Time drips off our bodies, trickles between our legs, we tack it to the walls.

They move to Reykjavik and buy a house. (But they could've lived anywhere. Icelandishness does not really play into this novel, except for the narrator observing that "Icelanders are slaves to biology, breeders," which I'm not convinced it true.)

Boulder is about a relationship that changes when prospective parenthood enters the equation, and then some more with an actual baby.

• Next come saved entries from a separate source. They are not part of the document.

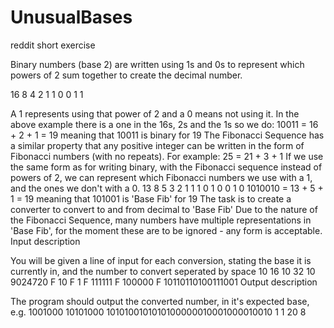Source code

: # UnusualBases
reddit short exercise

Binary numbers (base 2) are written using 1s and 0s to represent which powers of 2 sum together to create the decimal number.

16	8	4	2	1
1	0	0	1	1

A 1 represents using that power of 2 and a 0 means not using it. In the above example there is a one in the 16s, 2s and the 1s so we do:
10011 = 16 + 2 + 1 = 19
meaning that 10011 is binary for 19
The Fibonacci Sequence has a similar property that any positive integer can be written in the form of Fibonacci numbers (with no repeats). For example:
25 = 21 + 3 + 1
If we use the same form as for writing binary, with the Fibonacci sequence instead of powers of 2, we can represent which Fibonacci numbers we use with a 1, and the ones we don't with a 0.
13	8	5	3	2	1	1
1	0	1	0	0	1	0
1010010 = 13 + 5 + 1 = 19
meaning that 101001 is 'Base Fib' for 19
The task is to create a converter to convert to and from decimal to 'Base Fib' Due to the nature of the Fibonacci Sequence, many numbers have multiple representations in 'Base Fib', for the moment these are to be ignored - any form is acceptable.
Input description

You will be given a line of input for each conversion, stating the base it is currently in, and the number to convert seperated by space
10 16
10 32
10 9024720
F 10
F 1
F 111111
F 100000
F 10110110100111001
Output description

The program should output the converted number, in it's expected base, e.g.
1001000
10101000
1010100101010100000010001000010010
1
1
20
8
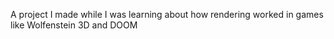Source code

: A project I made while I was learning about how rendering worked in games like Wolfenstein 3D and DOOM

It's Samsa who's desperate to have a child. Boulder acquiesces, but she is increasingly at a remove from Samsa, even while watching her with desire.

She's having an Italian morning, her body is soft and full, she smells like fresh bread, like a sponge left in the sun, like tomato plants.

Although Boulder depicts a same-sex relationship, the challenges, particularly those of physical intimacy, are typical of any marriage. (I'm not sure what makes this an "incisive story of queer love" other than it's like any other kind of love?)

It vividly brought back to me the anger, exhaustion, resentment of the early years of motherhood, with all the negativity stemming from and directed back at my (now ex) partner. I mean, I relate to the biological mother in this story, and I'm raging at the narrator for closing themself off, for making excuses, for being self-centred and weak (and in my case, I believe, ultimately inconsequential).

I realize there's a living thing seated inside me; in fact it's lounging around and whistling as it watches the sky slowly descend as if dancing. I'm always surprised by the lack of guilt in that place where love, which always pushes outward, meets solitude, which always pulls inward. My love doesn't leave with Samsa, but it isn't part of me either. It belongs to desire. 

Although the novel clearly tapped into a particular point in my past experience, this style of writing (imagine a poetry reading; hear the affectation and portentousness) is not my cup of tea. I can't think of any individuals to whom I'd recommend this book, but on the other hand it could make for a rich bookclub discussion.